Saint-Fiacre-sur-Maine is a village of c. 1,000 inhabitants, located 20 km south-east of Nantes, on a small hill dominating the rivers Sèvre et Maine. This Sèvre is the Sèvre Nantaise, which joins the river Loire in Nantes, as opposed to the Sèvre Niortaise. These two Sèvres gave their name to the department of Deux-Sèvres. This Maine is not the short river Maine made by the confluency of the rivers Loir, Mayenne and Sarthe in Angers, but a small river which joins the Sèvre Nantaise.

The main activity in Saint-Fiacre is wine-growing.
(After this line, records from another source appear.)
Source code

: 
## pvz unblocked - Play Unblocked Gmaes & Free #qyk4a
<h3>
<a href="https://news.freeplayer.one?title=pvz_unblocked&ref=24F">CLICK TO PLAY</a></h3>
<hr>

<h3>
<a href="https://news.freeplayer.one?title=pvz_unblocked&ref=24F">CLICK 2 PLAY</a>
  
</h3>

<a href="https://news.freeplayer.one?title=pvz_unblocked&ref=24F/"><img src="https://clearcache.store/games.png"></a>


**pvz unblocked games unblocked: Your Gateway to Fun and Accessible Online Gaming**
With 410 ha of vineyards for a total area of 597 ha, Saint-Fiacre is the French municipality with the highest proportion of vineyards. White wine produced there belongs to the excellent Muscadet de Sèvre-et-Maine variety.

Saint Fiacre was an Irish monk who died in France in 670. He is the saint patron of gardeners and often represented with a spade. This monk also gave indirectly his name to a kind of cab called fiacre and was the saint patron of the fiacre drivers. The first cab company in Paris was located on St. Fiacre's Street and was named after the street.

Ivan Sache, 22 August 2002


Description of the flag

The elements of the flag of Saint-Fiacre are two ermine spots for Brittany, a grape and a grapevine leaf, and two grapevine branches flanking the shield. The motto on the scroll reads Saint-Fiacre au coeur de Sèvre-et-Maine (Saint-Fiacre, in the heart of Sèvre-et-Maine).

The green triangle might symbolize the hill on which the village is built or the vineyard located between the two rivers represented by the white triangles.